Task description
Among the entries below, extract exactly the lines that run from the one with "for business success." through the one with "Semiconductors market changes.", both ends included.

Data for this task
--- --- ---

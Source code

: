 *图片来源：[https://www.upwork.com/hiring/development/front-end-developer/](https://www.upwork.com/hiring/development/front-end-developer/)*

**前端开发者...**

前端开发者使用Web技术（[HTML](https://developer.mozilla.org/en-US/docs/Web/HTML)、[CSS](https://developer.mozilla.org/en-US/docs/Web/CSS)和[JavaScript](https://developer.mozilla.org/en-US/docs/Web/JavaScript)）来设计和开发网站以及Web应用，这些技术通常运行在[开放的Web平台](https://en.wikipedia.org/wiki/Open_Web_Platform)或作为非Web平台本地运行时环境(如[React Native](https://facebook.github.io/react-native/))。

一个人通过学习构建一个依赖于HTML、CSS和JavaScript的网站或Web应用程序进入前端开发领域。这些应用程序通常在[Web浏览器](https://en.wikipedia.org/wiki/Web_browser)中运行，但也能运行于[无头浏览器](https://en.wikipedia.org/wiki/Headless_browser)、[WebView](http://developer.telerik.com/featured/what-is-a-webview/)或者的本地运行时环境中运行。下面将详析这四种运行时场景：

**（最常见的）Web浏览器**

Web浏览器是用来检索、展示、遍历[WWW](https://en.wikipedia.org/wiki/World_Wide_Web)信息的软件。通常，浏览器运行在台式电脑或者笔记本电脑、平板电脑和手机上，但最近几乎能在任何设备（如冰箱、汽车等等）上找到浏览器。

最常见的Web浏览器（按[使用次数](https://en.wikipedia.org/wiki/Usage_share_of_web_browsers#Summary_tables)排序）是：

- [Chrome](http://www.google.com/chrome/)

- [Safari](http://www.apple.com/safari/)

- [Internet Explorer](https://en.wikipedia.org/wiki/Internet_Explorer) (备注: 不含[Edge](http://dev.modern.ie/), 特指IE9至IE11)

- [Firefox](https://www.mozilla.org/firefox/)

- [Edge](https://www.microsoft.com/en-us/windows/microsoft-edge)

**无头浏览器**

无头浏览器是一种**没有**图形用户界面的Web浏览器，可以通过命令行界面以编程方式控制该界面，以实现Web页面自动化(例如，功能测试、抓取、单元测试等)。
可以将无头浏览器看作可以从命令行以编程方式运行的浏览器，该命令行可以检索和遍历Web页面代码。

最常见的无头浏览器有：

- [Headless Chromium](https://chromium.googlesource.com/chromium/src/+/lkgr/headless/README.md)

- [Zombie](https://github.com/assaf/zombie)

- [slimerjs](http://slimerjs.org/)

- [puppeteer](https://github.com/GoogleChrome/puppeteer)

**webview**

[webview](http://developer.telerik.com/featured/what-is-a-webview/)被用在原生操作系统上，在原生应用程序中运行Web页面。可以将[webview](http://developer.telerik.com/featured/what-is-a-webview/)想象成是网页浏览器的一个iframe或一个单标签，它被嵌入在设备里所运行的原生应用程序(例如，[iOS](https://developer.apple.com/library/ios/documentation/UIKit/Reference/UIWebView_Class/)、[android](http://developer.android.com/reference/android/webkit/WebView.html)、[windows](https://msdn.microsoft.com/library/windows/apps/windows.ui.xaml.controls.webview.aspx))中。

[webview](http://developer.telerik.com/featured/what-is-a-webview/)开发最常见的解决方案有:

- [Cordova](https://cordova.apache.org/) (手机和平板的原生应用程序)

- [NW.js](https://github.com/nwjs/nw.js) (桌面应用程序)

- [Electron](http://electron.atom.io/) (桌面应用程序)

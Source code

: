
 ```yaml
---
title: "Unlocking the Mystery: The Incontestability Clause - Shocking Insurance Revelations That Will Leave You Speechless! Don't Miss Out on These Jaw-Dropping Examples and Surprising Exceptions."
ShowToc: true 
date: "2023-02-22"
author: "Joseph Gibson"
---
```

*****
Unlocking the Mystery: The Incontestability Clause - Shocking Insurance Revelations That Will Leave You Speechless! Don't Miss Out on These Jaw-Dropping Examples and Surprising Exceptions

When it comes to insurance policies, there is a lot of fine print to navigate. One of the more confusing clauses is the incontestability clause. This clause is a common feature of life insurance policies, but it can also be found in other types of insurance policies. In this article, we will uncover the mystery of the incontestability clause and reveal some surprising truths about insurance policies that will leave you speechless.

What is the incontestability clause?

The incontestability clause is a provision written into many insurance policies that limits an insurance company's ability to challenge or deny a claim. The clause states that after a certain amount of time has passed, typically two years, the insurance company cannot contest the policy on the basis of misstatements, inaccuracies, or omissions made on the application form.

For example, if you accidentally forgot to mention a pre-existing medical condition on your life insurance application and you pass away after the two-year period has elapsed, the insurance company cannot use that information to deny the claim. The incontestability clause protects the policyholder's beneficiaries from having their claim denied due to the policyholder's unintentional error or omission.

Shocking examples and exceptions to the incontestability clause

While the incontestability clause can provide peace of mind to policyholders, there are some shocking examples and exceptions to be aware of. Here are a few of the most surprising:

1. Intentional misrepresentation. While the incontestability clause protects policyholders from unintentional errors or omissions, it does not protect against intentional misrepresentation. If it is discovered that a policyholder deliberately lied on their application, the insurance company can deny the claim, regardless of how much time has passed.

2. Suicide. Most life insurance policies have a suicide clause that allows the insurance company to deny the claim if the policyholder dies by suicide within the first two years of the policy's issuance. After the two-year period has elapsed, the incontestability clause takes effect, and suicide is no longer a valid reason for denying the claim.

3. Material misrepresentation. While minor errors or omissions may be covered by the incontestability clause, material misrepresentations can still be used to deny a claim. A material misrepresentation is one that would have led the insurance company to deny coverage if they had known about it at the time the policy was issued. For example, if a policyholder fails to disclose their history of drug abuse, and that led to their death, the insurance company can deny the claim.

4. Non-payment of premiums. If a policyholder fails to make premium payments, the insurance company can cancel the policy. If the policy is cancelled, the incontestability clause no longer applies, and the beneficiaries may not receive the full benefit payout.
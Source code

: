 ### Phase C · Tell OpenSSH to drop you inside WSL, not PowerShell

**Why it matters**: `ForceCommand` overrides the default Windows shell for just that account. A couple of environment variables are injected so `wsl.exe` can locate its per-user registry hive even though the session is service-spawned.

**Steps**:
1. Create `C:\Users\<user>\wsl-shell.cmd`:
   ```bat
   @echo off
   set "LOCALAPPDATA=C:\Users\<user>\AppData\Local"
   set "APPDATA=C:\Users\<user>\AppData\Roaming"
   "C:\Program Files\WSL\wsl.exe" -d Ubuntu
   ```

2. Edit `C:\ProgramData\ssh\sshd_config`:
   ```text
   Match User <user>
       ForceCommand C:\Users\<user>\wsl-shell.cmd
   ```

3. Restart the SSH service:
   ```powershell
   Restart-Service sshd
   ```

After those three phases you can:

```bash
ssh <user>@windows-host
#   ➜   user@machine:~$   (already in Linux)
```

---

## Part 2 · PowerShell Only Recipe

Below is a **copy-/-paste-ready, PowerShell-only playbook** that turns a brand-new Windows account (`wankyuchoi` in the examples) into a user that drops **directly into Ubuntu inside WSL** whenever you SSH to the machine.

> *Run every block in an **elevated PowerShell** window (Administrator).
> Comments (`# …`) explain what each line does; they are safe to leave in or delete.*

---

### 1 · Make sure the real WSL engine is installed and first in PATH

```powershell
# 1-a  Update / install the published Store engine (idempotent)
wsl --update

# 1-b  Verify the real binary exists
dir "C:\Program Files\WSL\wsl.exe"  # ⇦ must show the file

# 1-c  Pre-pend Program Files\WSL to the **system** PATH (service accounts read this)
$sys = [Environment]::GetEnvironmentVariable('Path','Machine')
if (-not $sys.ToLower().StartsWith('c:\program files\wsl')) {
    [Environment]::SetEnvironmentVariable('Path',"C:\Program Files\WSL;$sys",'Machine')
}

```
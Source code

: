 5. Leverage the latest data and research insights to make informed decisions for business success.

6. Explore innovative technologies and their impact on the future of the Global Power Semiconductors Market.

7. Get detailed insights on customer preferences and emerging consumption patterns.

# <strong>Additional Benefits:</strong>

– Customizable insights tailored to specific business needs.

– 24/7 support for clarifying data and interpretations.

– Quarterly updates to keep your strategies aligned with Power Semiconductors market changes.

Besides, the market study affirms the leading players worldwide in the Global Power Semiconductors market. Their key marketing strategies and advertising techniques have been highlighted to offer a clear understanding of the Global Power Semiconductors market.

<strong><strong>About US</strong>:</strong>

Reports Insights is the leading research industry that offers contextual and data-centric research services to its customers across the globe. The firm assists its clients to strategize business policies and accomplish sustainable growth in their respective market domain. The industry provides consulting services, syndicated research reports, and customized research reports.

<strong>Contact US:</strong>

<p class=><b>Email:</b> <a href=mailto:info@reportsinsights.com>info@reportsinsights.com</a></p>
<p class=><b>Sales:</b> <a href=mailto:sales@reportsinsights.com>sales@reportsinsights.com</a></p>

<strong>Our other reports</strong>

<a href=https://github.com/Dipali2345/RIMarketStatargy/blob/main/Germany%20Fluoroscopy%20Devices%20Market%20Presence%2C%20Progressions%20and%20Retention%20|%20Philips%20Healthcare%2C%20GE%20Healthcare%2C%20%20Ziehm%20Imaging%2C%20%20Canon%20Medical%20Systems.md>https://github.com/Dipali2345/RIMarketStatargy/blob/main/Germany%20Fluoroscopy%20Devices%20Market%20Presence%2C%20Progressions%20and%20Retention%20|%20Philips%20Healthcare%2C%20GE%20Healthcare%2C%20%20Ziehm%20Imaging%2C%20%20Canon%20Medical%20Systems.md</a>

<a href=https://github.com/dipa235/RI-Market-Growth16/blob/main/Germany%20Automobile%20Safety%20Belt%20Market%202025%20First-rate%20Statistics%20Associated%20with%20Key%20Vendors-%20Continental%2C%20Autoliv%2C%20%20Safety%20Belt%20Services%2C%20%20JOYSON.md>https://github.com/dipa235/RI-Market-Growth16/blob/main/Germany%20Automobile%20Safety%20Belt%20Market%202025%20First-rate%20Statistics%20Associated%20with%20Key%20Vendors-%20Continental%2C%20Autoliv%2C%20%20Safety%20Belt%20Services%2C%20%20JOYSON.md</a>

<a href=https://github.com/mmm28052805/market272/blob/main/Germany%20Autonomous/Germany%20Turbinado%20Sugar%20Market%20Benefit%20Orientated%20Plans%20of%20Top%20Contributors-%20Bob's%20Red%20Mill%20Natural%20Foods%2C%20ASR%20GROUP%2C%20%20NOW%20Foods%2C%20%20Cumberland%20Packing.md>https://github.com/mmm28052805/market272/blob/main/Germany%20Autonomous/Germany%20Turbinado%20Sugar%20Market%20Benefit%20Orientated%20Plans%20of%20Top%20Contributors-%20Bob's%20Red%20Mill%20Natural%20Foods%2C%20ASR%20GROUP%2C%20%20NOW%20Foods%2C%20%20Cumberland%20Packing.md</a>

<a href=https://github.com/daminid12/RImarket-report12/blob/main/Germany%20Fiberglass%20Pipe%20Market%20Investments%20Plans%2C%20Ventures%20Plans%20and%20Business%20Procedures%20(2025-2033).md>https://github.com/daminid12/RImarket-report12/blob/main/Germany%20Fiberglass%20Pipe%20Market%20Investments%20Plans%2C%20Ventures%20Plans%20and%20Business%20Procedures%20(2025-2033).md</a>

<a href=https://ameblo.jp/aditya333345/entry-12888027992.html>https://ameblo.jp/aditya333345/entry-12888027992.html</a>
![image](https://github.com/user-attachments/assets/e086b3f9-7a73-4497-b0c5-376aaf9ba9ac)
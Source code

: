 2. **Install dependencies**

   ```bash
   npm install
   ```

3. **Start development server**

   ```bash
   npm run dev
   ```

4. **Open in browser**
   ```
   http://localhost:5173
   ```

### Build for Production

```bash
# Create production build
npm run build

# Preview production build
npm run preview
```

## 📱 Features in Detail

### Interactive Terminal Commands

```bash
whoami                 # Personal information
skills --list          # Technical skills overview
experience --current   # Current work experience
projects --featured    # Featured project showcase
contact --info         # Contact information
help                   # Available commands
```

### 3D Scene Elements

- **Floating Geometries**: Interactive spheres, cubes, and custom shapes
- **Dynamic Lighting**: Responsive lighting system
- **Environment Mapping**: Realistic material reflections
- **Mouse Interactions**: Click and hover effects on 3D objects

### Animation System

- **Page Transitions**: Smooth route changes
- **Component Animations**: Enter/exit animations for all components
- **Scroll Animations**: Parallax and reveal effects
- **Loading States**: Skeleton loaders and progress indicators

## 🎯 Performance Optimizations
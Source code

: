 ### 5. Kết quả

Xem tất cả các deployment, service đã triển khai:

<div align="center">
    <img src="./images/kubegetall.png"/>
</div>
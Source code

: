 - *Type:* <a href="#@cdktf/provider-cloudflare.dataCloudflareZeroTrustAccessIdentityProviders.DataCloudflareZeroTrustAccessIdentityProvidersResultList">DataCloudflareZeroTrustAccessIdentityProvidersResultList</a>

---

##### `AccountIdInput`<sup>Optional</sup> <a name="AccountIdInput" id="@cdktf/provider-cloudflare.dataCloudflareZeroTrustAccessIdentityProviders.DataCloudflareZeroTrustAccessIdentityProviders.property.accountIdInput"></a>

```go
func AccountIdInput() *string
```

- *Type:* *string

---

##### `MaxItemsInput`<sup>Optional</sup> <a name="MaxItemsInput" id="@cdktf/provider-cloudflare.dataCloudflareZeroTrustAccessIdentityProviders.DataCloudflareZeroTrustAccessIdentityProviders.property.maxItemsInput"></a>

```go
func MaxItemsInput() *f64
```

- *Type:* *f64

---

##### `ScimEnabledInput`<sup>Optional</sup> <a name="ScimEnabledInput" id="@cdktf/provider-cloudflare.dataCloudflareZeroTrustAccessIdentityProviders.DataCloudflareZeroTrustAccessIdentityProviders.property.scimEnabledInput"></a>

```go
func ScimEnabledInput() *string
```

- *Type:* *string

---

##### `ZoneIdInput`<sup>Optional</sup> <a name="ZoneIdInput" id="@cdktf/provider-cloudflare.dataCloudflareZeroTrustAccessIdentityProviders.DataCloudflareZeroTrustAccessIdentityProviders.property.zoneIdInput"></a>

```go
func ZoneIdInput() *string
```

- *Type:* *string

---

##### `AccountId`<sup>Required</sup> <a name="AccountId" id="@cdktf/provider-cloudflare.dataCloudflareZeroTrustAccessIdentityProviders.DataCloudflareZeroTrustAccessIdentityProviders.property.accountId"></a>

--- --- ---

Answer box
: 5. Leverage the latest data and research insights to make informed decisions for business success.

6. Explore innovative technologies and their impact on the future of the Global Power Semiconductors Market.

7. Get detailed insights on customer preferences and emerging consumption patterns.

# <strong>Additional Benefits:</strong>

– Customizable insights tailored to specific business needs.

– 24/7 support for clarifying data and interpretations.

– Quarterly updates to keep your strategies aligned with Power Semiconductors market changes.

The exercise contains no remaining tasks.